(WORKING DATA)
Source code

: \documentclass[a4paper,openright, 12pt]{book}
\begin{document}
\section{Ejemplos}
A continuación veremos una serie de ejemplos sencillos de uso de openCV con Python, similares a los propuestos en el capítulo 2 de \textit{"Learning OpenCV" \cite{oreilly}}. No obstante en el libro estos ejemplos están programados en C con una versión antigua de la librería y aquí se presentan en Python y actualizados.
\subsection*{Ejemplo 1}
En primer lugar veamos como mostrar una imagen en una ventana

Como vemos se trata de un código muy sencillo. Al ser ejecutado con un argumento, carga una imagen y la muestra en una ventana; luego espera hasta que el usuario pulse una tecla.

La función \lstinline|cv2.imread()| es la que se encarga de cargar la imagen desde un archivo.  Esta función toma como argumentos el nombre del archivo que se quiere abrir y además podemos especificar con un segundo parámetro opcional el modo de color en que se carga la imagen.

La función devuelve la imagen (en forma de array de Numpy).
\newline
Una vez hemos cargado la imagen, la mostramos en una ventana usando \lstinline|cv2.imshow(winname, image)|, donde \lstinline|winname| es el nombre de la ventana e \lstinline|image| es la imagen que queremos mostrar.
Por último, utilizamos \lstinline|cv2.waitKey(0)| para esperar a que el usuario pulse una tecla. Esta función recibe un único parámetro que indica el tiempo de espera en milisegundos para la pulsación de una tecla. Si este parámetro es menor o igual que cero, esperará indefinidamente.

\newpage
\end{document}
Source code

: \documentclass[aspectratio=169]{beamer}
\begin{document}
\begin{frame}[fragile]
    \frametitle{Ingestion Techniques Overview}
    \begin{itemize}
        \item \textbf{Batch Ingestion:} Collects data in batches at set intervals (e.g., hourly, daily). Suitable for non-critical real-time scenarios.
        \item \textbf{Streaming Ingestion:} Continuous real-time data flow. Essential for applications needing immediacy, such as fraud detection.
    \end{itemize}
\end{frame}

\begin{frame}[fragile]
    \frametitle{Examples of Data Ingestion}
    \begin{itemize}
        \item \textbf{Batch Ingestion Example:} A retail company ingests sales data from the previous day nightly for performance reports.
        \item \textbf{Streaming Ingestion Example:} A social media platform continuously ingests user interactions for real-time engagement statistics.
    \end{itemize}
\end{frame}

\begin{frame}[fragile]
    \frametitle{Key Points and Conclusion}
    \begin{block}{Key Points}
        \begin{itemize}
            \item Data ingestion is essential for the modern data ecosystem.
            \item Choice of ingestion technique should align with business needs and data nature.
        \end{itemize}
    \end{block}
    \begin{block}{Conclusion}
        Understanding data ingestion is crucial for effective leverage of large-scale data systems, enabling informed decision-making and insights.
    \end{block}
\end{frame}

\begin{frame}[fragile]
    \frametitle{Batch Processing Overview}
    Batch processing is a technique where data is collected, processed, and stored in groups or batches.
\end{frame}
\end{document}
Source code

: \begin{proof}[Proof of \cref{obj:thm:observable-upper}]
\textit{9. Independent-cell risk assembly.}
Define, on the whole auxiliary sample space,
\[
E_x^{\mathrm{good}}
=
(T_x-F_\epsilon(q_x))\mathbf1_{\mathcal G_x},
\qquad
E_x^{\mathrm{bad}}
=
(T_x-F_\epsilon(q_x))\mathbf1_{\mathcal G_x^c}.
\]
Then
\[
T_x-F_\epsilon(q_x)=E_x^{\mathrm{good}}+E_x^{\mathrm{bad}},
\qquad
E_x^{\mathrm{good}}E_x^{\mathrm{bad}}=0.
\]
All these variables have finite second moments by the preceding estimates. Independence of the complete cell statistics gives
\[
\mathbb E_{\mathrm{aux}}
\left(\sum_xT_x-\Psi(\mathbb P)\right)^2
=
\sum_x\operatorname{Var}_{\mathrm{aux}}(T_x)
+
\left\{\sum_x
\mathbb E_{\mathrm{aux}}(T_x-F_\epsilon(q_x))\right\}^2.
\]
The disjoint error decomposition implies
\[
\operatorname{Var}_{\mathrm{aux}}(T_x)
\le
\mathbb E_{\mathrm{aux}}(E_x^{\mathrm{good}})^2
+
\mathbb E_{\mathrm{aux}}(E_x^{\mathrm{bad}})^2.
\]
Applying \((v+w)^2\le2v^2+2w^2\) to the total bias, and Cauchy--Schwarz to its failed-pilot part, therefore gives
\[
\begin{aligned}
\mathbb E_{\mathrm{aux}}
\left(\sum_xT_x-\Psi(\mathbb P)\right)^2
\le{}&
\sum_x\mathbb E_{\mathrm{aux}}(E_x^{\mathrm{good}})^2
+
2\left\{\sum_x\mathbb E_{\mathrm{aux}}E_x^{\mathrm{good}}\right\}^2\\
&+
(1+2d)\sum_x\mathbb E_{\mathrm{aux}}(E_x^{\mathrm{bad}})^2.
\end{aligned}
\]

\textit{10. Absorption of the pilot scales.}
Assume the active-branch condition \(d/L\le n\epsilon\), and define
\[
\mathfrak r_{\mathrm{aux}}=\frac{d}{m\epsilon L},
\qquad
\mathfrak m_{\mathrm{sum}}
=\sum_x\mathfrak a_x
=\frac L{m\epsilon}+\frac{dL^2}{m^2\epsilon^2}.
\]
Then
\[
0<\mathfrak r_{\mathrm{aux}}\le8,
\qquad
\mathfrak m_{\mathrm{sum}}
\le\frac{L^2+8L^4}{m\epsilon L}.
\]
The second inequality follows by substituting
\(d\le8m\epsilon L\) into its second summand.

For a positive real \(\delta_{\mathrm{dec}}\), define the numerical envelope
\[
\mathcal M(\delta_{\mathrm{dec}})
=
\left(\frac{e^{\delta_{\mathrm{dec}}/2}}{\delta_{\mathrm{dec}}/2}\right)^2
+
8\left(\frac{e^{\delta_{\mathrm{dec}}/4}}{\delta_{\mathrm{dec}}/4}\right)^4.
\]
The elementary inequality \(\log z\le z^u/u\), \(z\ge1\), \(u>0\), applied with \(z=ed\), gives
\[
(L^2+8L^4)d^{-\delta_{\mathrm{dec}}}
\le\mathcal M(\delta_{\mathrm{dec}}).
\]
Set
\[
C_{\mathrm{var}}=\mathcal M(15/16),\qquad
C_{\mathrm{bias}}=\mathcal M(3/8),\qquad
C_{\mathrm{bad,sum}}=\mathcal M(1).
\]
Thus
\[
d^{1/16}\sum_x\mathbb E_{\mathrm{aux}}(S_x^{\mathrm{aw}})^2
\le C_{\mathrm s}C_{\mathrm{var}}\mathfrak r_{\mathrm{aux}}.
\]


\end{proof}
(End WORKING DATA)
» **YOUR OBJECTIVE**: Would you please print every record exactly as written?

» **TASK SOLUTION**:
Source code

: \documentclass[a4paper,openright, 12pt]{book}
\begin{document}
\section{Ejemplos}
A continuación veremos una serie de ejemplos sencillos de uso de openCV con Python, similares a los propuestos en el capítulo 2 de \textit{"Learning OpenCV" \cite{oreilly}}. No obstante en el libro estos ejemplos están programados en C con una versión antigua de la librería y aquí se presentan en Python y actualizados.
\subsection*{Ejemplo 1}
En primer lugar veamos como mostrar una imagen en una ventana

Como vemos se trata de un código muy sencillo. Al ser ejecutado con un argumento, carga una imagen y la muestra en una ventana; luego espera hasta que el usuario pulse una tecla.

La función \lstinline|cv2.imread()| es la que se encarga de cargar la imagen desde un archivo.  Esta función toma como argumentos el nombre del archivo que se quiere abrir y además podemos especificar con un segundo parámetro opcional el modo de color en que se carga la imagen.

La función devuelve la imagen (en forma de array de Numpy).
\newline
Una vez hemos cargado la imagen, la mostramos en una ventana usando \lstinline|cv2.imshow(winname, image)|, donde \lstinline|winname| es el nombre de la ventana e \lstinline|image| es la imagen que queremos mostrar.
Por último, utilizamos \lstinline|cv2.waitKey(0)| para esperar a que el usuario pulse una tecla. Esta función recibe un único parámetro que indica el tiempo de espera en milisegundos para la pulsación de una tecla. Si este parámetro es menor o igual que cero, esperará indefinidamente.

\newpage
\end{document}
Source code

: \documentclass[aspectratio=169]{beamer}
\begin{document}
\begin{frame}[fragile]
    \frametitle{Ingestion Techniques Overview}
    \begin{itemize}
        \item \textbf{Batch Ingestion:} Collects data in batches at set intervals (e.g., hourly, daily). Suitable for non-critical real-time scenarios.
        \item \textbf{Streaming Ingestion:} Continuous real-time data flow. Essential for applications needing immediacy, such as fraud detection.
    \end{itemize}
\end{frame}

\begin{frame}[fragile]
    \frametitle{Examples of Data Ingestion}
    \begin{itemize}
        \item \textbf{Batch Ingestion Example:} A retail company ingests sales data from the previous day nightly for performance reports.
        \item \textbf{Streaming Ingestion Example:} A social media platform continuously ingests user interactions for real-time engagement statistics.
    \end{itemize}
\end{frame}

\begin{frame}[fragile]
    \frametitle{Key Points and Conclusion}
    \begin{block}{Key Points}
        \begin{itemize}
            \item Data ingestion is essential for the modern data ecosystem.
            \item Choice of ingestion technique should align with business needs and data nature.
        \end{itemize}
    \end{block}
    \begin{block}{Conclusion}
        Understanding data ingestion is crucial for effective leverage of large-scale data systems, enabling informed decision-making and insights.
    \end{block}
\end{frame}

\begin{frame}[fragile]
    \frametitle{Batch Processing Overview}
    Batch processing is a technique where data is collected, processed, and stored in groups or batches.
\end{frame}
\end{document}
Source code

: \begin{proof}[Proof of \cref{obj:thm:observable-upper}]
\textit{9. Independent-cell risk assembly.}
Define, on the whole auxiliary sample space,
\[
E_x^{\mathrm{good}}
=
(T_x-F_\epsilon(q_x))\mathbf1_{\mathcal G_x},
\qquad
E_x^{\mathrm{bad}}
=
(T_x-F_\epsilon(q_x))\mathbf1_{\mathcal G_x^c}.
\]
Then
\[
T_x-F_\epsilon(q_x)=E_x^{\mathrm{good}}+E_x^{\mathrm{bad}},
\qquad
E_x^{\mathrm{good}}E_x^{\mathrm{bad}}=0.
\]
All these variables have finite second moments by the preceding estimates. Independence of the complete cell statistics gives
\[
\mathbb E_{\mathrm{aux}}
\left(\sum_xT_x-\Psi(\mathbb P)\right)^2
=
\sum_x\operatorname{Var}_{\mathrm{aux}}(T_x)
+
\left\{\sum_x
\mathbb E_{\mathrm{aux}}(T_x-F_\epsilon(q_x))\right\}^2.
\]
The disjoint error decomposition implies
\[
\operatorname{Var}_{\mathrm{aux}}(T_x)
\le
\mathbb E_{\mathrm{aux}}(E_x^{\mathrm{good}})^2
+
\mathbb E_{\mathrm{aux}}(E_x^{\mathrm{bad}})^2.
\]
Applying \((v+w)^2\le2v^2+2w^2\) to the total bias, and Cauchy--Schwarz to its failed-pilot part, therefore gives
\[
\begin{aligned}
\mathbb E_{\mathrm{aux}}
\left(\sum_xT_x-\Psi(\mathbb P)\right)^2
\le{}&
\sum_x\mathbb E_{\mathrm{aux}}(E_x^{\mathrm{good}})^2
+
2\left\{\sum_x\mathbb E_{\mathrm{aux}}E_x^{\mathrm{good}}\right\}^2\\
&+
(1+2d)\sum_x\mathbb E_{\mathrm{aux}}(E_x^{\mathrm{bad}})^2.
\end{aligned}
\]

\textit{10. Absorption of the pilot scales.}
Assume the active-branch condition \(d/L\le n\epsilon\), and define
\[
\mathfrak r_{\mathrm{aux}}=\frac{d}{m\epsilon L},
\qquad
\mathfrak m_{\mathrm{sum}}
=\sum_x\mathfrak a_x
=\frac L{m\epsilon}+\frac{dL^2}{m^2\epsilon^2}.
\]
Then
\[
0<\mathfrak r_{\mathrm{aux}}\le8,
\qquad
\mathfrak m_{\mathrm{sum}}
\le\frac{L^2+8L^4}{m\epsilon L}.
\]
The second inequality follows by substituting
\(d\le8m\epsilon L\) into its second summand.

For a positive real \(\delta_{\mathrm{dec}}\), define the numerical envelope
\[
\mathcal M(\delta_{\mathrm{dec}})
=
\left(\frac{e^{\delta_{\mathrm{dec}}/2}}{\delta_{\mathrm{dec}}/2}\right)^2
+
8\left(\frac{e^{\delta_{\mathrm{dec}}/4}}{\delta_{\mathrm{dec}}/4}\right)^4.
\]
The elementary inequality \(\log z\le z^u/u\), \(z\ge1\), \(u>0\), applied with \(z=ed\), gives
\[
(L^2+8L^4)d^{-\delta_{\mathrm{dec}}}
\le\mathcal M(\delta_{\mathrm{dec}}).
\]
Set
\[
C_{\mathrm{var}}=\mathcal M(15/16),\qquad
C_{\mathrm{bias}}=\mathcal M(3/8),\qquad
C_{\mathrm{bad,sum}}=\mathcal M(1).
\]
Thus
\[
d^{1/16}\sum_x\mathbb E_{\mathrm{aux}}(S_x^{\mathrm{aw}})^2
\le C_{\mathrm s}C_{\mathrm{var}}\mathfrak r_{\mathrm{aux}}.
\]


\end{proof}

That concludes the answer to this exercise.